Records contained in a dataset
+ + + + +
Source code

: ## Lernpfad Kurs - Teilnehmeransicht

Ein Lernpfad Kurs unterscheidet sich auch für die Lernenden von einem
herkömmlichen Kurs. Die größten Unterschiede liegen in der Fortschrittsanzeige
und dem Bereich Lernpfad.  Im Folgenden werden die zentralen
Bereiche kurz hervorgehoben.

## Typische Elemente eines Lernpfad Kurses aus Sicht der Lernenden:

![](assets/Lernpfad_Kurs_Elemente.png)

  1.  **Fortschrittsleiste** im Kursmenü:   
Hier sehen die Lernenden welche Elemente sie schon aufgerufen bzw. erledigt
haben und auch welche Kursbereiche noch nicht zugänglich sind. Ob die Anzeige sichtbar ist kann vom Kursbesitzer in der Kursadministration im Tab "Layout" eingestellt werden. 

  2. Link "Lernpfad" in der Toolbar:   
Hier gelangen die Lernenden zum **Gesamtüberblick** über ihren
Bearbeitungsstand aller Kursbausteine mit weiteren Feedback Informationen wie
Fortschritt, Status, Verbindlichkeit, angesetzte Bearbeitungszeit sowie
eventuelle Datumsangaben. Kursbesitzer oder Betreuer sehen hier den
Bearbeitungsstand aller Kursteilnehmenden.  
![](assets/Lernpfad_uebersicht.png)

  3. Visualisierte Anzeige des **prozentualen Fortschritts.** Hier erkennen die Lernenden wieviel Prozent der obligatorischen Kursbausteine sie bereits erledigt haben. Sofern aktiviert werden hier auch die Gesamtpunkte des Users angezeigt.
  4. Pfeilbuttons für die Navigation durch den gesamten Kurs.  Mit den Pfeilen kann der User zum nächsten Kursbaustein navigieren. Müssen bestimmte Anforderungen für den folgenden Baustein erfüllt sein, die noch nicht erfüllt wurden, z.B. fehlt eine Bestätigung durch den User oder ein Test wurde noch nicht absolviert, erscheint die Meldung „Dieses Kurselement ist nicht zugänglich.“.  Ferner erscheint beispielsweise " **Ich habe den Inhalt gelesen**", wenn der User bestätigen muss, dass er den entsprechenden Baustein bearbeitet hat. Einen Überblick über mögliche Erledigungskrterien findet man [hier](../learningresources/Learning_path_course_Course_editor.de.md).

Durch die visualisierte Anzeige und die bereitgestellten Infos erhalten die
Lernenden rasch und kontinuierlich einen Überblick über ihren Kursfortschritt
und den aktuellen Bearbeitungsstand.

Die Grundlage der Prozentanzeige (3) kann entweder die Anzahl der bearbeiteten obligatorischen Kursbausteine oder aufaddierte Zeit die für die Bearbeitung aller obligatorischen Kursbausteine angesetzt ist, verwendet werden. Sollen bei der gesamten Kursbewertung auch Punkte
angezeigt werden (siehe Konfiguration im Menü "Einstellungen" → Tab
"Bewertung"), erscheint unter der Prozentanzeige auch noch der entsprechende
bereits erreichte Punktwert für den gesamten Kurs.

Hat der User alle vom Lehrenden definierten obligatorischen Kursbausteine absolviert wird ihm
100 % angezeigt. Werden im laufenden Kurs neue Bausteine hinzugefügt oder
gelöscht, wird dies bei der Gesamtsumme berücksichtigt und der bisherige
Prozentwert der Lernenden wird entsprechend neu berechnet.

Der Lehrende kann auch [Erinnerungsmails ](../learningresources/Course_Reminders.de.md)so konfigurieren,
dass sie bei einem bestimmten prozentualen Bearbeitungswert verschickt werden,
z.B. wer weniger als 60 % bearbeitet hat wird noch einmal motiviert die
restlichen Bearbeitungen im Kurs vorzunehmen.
+ + + + +
WHAT IS BEING ASKED -
Only the lines above starting with the one with "## Typische Elemente" and going through the one with "eventuelle Datumsangaben. Kursbesitzer" are to be copied, word for word and with both ends kept.

SOLVED PROBLEM -
## Typische Elemente eines Lernpfad Kurses aus Sicht der Lernenden:

![](assets/Lernpfad_Kurs_Elemente.png)

  1.  **Fortschrittsleiste** im Kursmenü:   
Hier sehen die Lernenden welche Elemente sie schon aufgerufen bzw. erledigt
haben und auch welche Kursbereiche noch nicht zugänglich sind. Ob die Anzeige sichtbar ist kann vom Kursbesitzer in der Kursadministration im Tab "Layout" eingestellt werden. 

  2. Link "Lernpfad" in der Toolbar:   
Hier gelangen die Lernenden zum **Gesamtüberblick** über ihren
Bearbeitungsstand aller Kursbausteine mit weiteren Feedback Informationen wie
Fortschritt, Status, Verbindlichkeit, angesetzte Bearbeitungszeit sowie
eventuelle Datumsangaben. Kursbesitzer oder Betreuer sehen hier den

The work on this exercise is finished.